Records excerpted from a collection
§

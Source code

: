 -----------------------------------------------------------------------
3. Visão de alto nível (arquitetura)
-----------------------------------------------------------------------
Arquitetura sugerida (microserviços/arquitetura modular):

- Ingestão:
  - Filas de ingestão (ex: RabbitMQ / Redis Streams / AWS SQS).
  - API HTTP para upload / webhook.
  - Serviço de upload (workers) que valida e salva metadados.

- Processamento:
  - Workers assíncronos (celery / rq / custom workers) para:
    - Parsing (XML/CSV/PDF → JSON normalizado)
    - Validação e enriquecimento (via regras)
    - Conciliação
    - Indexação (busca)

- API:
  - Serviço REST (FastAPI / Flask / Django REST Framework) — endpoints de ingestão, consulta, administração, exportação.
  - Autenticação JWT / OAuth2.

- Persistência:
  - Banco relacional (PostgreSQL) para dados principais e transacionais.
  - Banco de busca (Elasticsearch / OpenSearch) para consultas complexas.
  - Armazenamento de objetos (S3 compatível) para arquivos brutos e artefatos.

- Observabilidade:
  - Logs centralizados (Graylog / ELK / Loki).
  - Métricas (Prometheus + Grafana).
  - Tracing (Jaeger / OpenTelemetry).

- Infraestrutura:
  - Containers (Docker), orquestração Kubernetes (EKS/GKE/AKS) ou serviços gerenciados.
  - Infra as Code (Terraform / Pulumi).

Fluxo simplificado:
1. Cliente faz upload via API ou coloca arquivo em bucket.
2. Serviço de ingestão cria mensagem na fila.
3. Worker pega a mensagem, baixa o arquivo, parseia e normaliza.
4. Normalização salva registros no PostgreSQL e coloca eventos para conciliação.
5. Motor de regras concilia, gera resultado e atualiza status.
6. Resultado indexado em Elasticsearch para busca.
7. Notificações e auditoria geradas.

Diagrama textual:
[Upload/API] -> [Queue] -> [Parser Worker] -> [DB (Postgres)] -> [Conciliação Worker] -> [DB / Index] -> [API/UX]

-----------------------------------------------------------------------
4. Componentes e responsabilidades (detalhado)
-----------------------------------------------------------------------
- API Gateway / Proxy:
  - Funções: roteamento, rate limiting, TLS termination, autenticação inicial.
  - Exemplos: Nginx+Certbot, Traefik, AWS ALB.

§

What the task asks: Find every line in the records above that holds the word "busca", and copy each one.

Response to this task:
    - Indexação (busca)
  - Banco de busca (Elasticsearch / OpenSearch) para consultas complexas.
6. Resultado indexado em Elasticsearch para busca.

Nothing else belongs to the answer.